• **Problem to work on**
Where does the word "tracking" appear in the entries below? Copy each line that holds it.

• **Raw data**
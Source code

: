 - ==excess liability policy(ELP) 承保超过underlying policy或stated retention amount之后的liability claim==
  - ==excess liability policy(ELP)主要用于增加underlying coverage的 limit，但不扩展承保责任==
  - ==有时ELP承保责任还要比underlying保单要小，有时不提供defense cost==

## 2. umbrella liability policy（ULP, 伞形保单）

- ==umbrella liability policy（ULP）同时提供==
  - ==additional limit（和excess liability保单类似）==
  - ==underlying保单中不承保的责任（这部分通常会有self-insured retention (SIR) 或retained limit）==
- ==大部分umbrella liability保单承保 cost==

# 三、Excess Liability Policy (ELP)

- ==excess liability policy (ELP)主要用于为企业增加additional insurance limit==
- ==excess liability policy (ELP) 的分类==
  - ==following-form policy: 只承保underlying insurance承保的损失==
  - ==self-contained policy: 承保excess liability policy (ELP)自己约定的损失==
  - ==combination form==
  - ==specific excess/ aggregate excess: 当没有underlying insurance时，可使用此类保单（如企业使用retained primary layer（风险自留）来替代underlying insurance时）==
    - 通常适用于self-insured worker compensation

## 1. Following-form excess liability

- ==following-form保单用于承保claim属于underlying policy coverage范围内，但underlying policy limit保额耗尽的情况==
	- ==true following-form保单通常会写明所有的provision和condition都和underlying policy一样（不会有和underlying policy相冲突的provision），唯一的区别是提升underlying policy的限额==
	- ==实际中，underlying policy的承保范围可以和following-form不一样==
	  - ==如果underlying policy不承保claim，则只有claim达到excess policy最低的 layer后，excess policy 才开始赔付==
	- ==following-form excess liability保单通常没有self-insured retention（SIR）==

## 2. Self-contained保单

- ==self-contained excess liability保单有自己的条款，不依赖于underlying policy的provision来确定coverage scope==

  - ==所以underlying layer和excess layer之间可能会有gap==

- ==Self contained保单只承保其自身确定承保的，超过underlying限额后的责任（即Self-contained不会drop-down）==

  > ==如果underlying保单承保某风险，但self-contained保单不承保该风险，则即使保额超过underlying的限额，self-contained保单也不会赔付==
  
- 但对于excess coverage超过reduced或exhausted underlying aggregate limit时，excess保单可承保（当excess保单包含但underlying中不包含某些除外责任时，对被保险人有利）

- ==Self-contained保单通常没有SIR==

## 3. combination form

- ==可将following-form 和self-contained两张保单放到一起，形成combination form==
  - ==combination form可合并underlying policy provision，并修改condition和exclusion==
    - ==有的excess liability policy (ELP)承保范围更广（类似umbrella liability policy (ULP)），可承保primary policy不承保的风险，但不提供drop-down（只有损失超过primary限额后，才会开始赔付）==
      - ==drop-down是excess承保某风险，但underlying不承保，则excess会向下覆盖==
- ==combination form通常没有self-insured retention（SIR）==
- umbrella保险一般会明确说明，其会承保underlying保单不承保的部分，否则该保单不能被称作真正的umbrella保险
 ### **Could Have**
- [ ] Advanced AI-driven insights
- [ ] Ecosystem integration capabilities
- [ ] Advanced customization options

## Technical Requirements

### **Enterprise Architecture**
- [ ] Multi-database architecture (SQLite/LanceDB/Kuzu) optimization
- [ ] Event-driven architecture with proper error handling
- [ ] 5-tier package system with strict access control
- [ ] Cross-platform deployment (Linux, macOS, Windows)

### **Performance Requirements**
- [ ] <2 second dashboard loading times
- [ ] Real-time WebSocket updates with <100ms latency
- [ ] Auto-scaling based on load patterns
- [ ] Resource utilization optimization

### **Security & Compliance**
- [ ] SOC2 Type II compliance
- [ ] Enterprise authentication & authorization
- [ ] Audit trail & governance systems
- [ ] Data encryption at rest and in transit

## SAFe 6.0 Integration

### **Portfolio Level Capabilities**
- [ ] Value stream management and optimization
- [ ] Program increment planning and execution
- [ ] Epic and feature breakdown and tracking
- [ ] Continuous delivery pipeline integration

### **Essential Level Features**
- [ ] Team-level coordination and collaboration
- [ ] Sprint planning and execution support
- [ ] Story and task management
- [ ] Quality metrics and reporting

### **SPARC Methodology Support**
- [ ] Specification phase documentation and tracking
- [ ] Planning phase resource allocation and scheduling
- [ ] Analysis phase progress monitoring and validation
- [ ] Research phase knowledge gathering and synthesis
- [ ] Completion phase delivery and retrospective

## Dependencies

• **Response area**
- [ ] Epic and feature breakdown and tracking
- [ ] Specification phase documentation and tracking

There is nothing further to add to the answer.